◆ What you have to do: Copy out the full listing that comes next, exactly.

◆ Information:
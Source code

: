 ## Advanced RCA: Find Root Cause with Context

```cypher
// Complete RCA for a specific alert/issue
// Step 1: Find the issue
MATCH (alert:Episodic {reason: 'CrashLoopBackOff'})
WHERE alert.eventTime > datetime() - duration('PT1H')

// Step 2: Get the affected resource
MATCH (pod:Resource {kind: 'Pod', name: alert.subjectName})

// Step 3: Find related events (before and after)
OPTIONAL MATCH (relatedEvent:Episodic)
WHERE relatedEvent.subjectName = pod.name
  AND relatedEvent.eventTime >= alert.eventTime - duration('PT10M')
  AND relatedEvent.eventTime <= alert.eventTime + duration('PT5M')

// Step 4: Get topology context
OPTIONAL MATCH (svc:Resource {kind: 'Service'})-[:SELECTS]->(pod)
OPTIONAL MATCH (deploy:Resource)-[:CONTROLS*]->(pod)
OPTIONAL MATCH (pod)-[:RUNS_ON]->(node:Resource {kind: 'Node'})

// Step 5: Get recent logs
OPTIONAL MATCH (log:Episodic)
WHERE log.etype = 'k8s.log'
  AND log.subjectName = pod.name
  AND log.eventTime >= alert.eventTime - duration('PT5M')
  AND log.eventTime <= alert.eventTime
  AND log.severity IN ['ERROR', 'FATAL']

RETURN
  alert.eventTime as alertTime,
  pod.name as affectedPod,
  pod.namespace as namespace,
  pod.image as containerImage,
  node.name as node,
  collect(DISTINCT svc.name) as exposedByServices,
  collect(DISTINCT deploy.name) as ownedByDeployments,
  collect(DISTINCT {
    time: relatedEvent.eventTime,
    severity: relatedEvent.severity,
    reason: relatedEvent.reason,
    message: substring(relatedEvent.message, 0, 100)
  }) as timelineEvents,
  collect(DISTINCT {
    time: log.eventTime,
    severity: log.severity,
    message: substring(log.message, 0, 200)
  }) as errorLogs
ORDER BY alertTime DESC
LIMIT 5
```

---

◆ Problem solution:
Source code

: ## Advanced RCA: Find Root Cause with Context

```cypher
// Complete RCA for a specific alert/issue
// Step 1: Find the issue
MATCH (alert:Episodic {reason: 'CrashLoopBackOff'})
WHERE alert.eventTime > datetime() - duration('PT1H')

// Step 2: Get the affected resource
MATCH (pod:Resource {kind: 'Pod', name: alert.subjectName})

// Step 3: Find related events (before and after)
OPTIONAL MATCH (relatedEvent:Episodic)
WHERE relatedEvent.subjectName = pod.name
  AND relatedEvent.eventTime >= alert.eventTime - duration('PT10M')
  AND relatedEvent.eventTime <= alert.eventTime + duration('PT5M')

// Step 4: Get topology context
OPTIONAL MATCH (svc:Resource {kind: 'Service'})-[:SELECTS]->(pod)
OPTIONAL MATCH (deploy:Resource)-[:CONTROLS*]->(pod)
OPTIONAL MATCH (pod)-[:RUNS_ON]->(node:Resource {kind: 'Node'})

// Step 5: Get recent logs
OPTIONAL MATCH (log:Episodic)
WHERE log.etype = 'k8s.log'
  AND log.subjectName = pod.name
  AND log.eventTime >= alert.eventTime - duration('PT5M')
  AND log.eventTime <= alert.eventTime
  AND log.severity IN ['ERROR', 'FATAL']

RETURN
  alert.eventTime as alertTime,
  pod.name as affectedPod,
  pod.namespace as namespace,
  pod.image as containerImage,
  node.name as node,
  collect(DISTINCT svc.name) as exposedByServices,
  collect(DISTINCT deploy.name) as ownedByDeployments,
  collect(DISTINCT {
    time: relatedEvent.eventTime,
    severity: relatedEvent.severity,
    reason: relatedEvent.reason,
    message: substring(relatedEvent.message, 0, 100)
  }) as timelineEvents,
  collect(DISTINCT {
    time: log.eventTime,
    severity: log.severity,
    message: substring(log.message, 0, 200)
  }) as errorLogs
ORDER BY alertTime DESC
LIMIT 5
```

---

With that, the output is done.